CEER established the Climate Ambassadors program in which 20 residents of six historically marginalized communities engage with their networks and neighborhoods to achieve climate action. CEER trains their Ambassadors to engage and speak in public forums. Recently, the Climate Ambassadors participated in building codes discussions at the City of Houston and testified on energy efficiency bills at the Texas Capitol. CEER and this program are challenging the notion of who is an expert and insisting that the lived experiences of people are as valid as other forms of knowledge.
Special Award: Outstanding Media Project
KUT
Across seven episodes, the KUT team broke down what happened during Winter Storm Uri in language that was easy to understand, but still quite detailed and technical. It’s a rare gift to be able to talk about frequency like this:
“Yes, ERCOT’s job is to keep the grid balanced, running at this 60 hertz level — 60 beats per second. And so a good way to imagine this is as a bathtub. It has a faucet and it has a drain. And so the drain is open and the faucet is running. The faucet is the supply of electricity and the drain is the demand for electricity. So ERCOT’s job is to keep that bathtub at a constant level. Let’s call it a bathtub, that 60 hertz full. And so their job is to keep that bathtub draining at the same rate that it’s filling so that it stays at 60 hertz. And so when the faucet slows and the drain is still running, that bathtub is going to start to empty out a little bit. And that’s exactly what starts happening just after 1 o’clock on Monday, February 15th.”
This kind of explainer journalism is essential. After Winter Storm Uri, the public desperately wanted to understand what happened, what had been done to fix it, and how we could make sure it never happened again. In their episodes, KUT covered ERCOT’s isolation, the restructuring of the Texas market, the deregulation of rates for generation and retail, how the Legislature has responded tot these conditions, what a black start is, and more.

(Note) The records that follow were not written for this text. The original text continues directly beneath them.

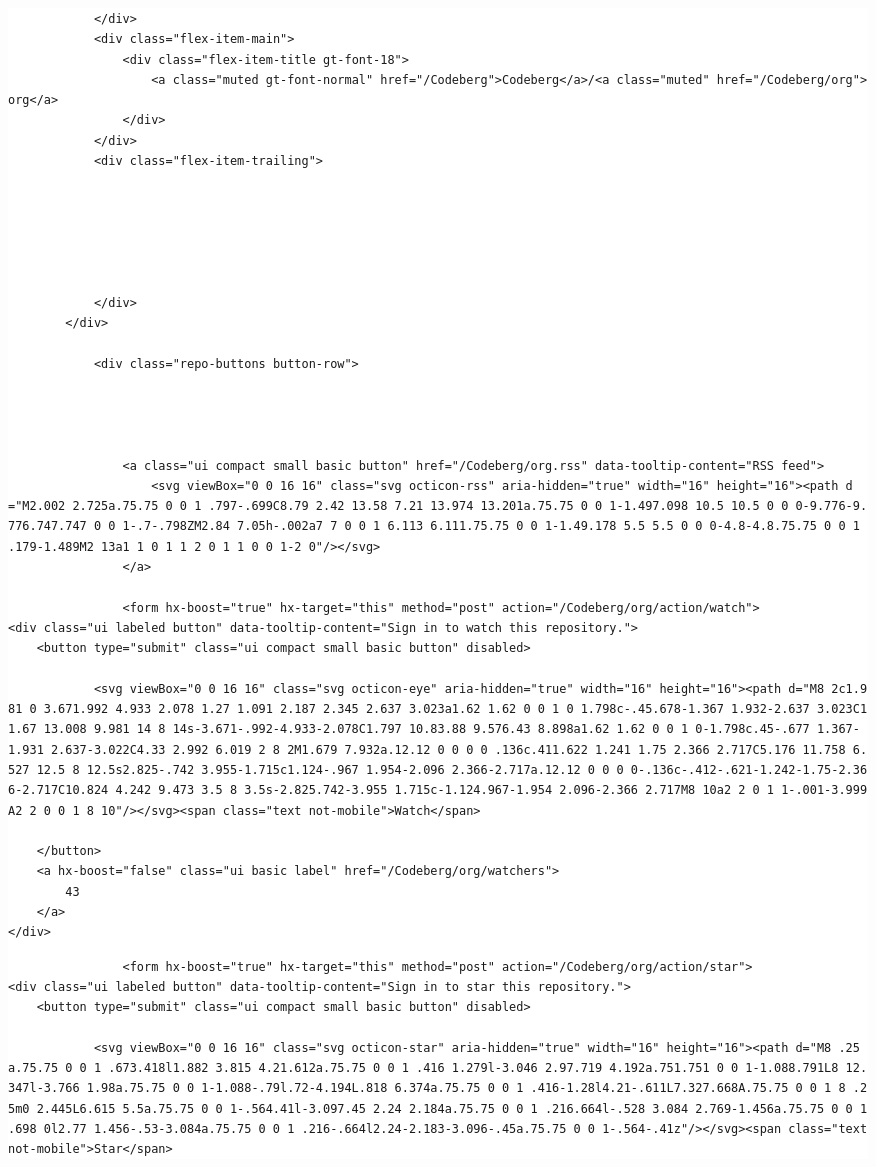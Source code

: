 
				</div>
				<div class="flex-item-main">
					<div class="flex-item-title gt-font-18">
						<a class="muted gt-font-normal" href="/Codeberg">Codeberg</a>/<a class="muted" href="/Codeberg/org">org</a>
					</div>
				</div>
				<div class="flex-item-trailing">
					
					
						
					
					
					
				</div>
			</div>
			
				<div class="repo-buttons button-row">
					
					
					
					
					<a class="ui compact small basic button" href="/Codeberg/org.rss" data-tooltip-content="RSS feed">
						<svg viewBox="0 0 16 16" class="svg octicon-rss" aria-hidden="true" width="16" height="16"><path d="M2.002 2.725a.75.75 0 0 1 .797-.699C8.79 2.42 13.58 7.21 13.974 13.201a.75.75 0 0 1-1.497.098 10.5 10.5 0 0 0-9.776-9.776.747.747 0 0 1-.7-.798ZM2.84 7.05h-.002a7 7 0 0 1 6.113 6.111.75.75 0 0 1-1.49.178 5.5 5.5 0 0 0-4.8-4.8.75.75 0 0 1 .179-1.489M2 13a1 1 0 1 1 2 0 1 1 0 0 1-2 0"/></svg>
					</a>
					
					<form hx-boost="true" hx-target="this" method="post" action="/Codeberg/org/action/watch">
	<div class="ui labeled button" data-tooltip-content="Sign in to watch this repository.">
		<button type="submit" class="ui compact small basic button" disabled>
			
				<svg viewBox="0 0 16 16" class="svg octicon-eye" aria-hidden="true" width="16" height="16"><path d="M8 2c1.981 0 3.671.992 4.933 2.078 1.27 1.091 2.187 2.345 2.637 3.023a1.62 1.62 0 0 1 0 1.798c-.45.678-1.367 1.932-2.637 3.023C11.67 13.008 9.981 14 8 14s-3.671-.992-4.933-2.078C1.797 10.83.88 9.576.43 8.898a1.62 1.62 0 0 1 0-1.798c.45-.677 1.367-1.931 2.637-3.022C4.33 2.992 6.019 2 8 2M1.679 7.932a.12.12 0 0 0 0 .136c.411.622 1.241 1.75 2.366 2.717C5.176 11.758 6.527 12.5 8 12.5s2.825-.742 3.955-1.715c1.124-.967 1.954-2.096 2.366-2.717a.12.12 0 0 0 0-.136c-.412-.621-1.242-1.75-2.366-2.717C10.824 4.242 9.473 3.5 8 3.5s-2.825.742-3.955 1.715c-1.124.967-1.954 2.096-2.366 2.717M8 10a2 2 0 1 1-.001-3.999A2 2 0 0 1 8 10"/></svg><span class="text not-mobile">Watch</span>
			
		</button>
		<a hx-boost="false" class="ui basic label" href="/Codeberg/org/watchers">
			43
		</a>
	</div>
</form>

					
					<form hx-boost="true" hx-target="this" method="post" action="/Codeberg/org/action/star">
	<div class="ui labeled button" data-tooltip-content="Sign in to star this repository.">
		<button type="submit" class="ui compact small basic button" disabled>
			
				<svg viewBox="0 0 16 16" class="svg octicon-star" aria-hidden="true" width="16" height="16"><path d="M8 .25a.75.75 0 0 1 .673.418l1.882 3.815 4.21.612a.75.75 0 0 1 .416 1.279l-3.046 2.97.719 4.192a.751.751 0 0 1-1.088.791L8 12.347l-3.766 1.98a.75.75 0 0 1-1.088-.79l.72-4.194L.818 6.374a.75.75 0 0 1 .416-1.28l4.21-.611L7.327.668A.75.75 0 0 1 8 .25m0 2.445L6.615 5.5a.75.75 0 0 1-.564.41l-3.097.45 2.24 2.184a.75.75 0 0 1 .216.664l-.528 3.084 2.769-1.456a.75.75 0 0 1 .698 0l2.77 1.456-.53-3.084a.75.75 0 0 1 .216-.664l2.24-2.183-3.096-.45a.75.75 0 0 1-.564-.41z"/></svg><span class="text not-mobile">Star</span>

Energy Systems Laboratory Partner of the Year:
DFW Consulting
The Energy Systems Laboratory (ESL) not only produces research on air quality and clean energy, they also implement projects in the field, such as their massive ongoing project at Houston Airport System. To do this work, ESL depends on an ecosystem of companies. DFW Consulting Group is one of those companies.. DFW is a full-service mechanical, electrical, and plumbing engineering consulting firm with 30 years of experience delivering exceptional service and sound engineering practices. Since 1989, DFW has delivered more than 5,000 projects in a range of industries, including: aviation, broadcast, defense, education, municipal, and mission-critical facilities. DFW employs a repeatable, but not repetitive, method of precise execution and has the knowledge to engineer systems for any type of space from small to large. DFW is committed to being a leader in sustainable design practices and remains at the forefront of the latest technologies. The ESL is currently working with DFW Consulting on a variety of projects including preliminary Energy Assessments for City of Houston and Alliance Airport in Fort Worth, Condition Assessment and Cooling/Heating Capacity at IAH Central Utility Plant and a $28.4 Million Capital Improvement and Energy Efficiency Upgrade Project at Houston Airport System.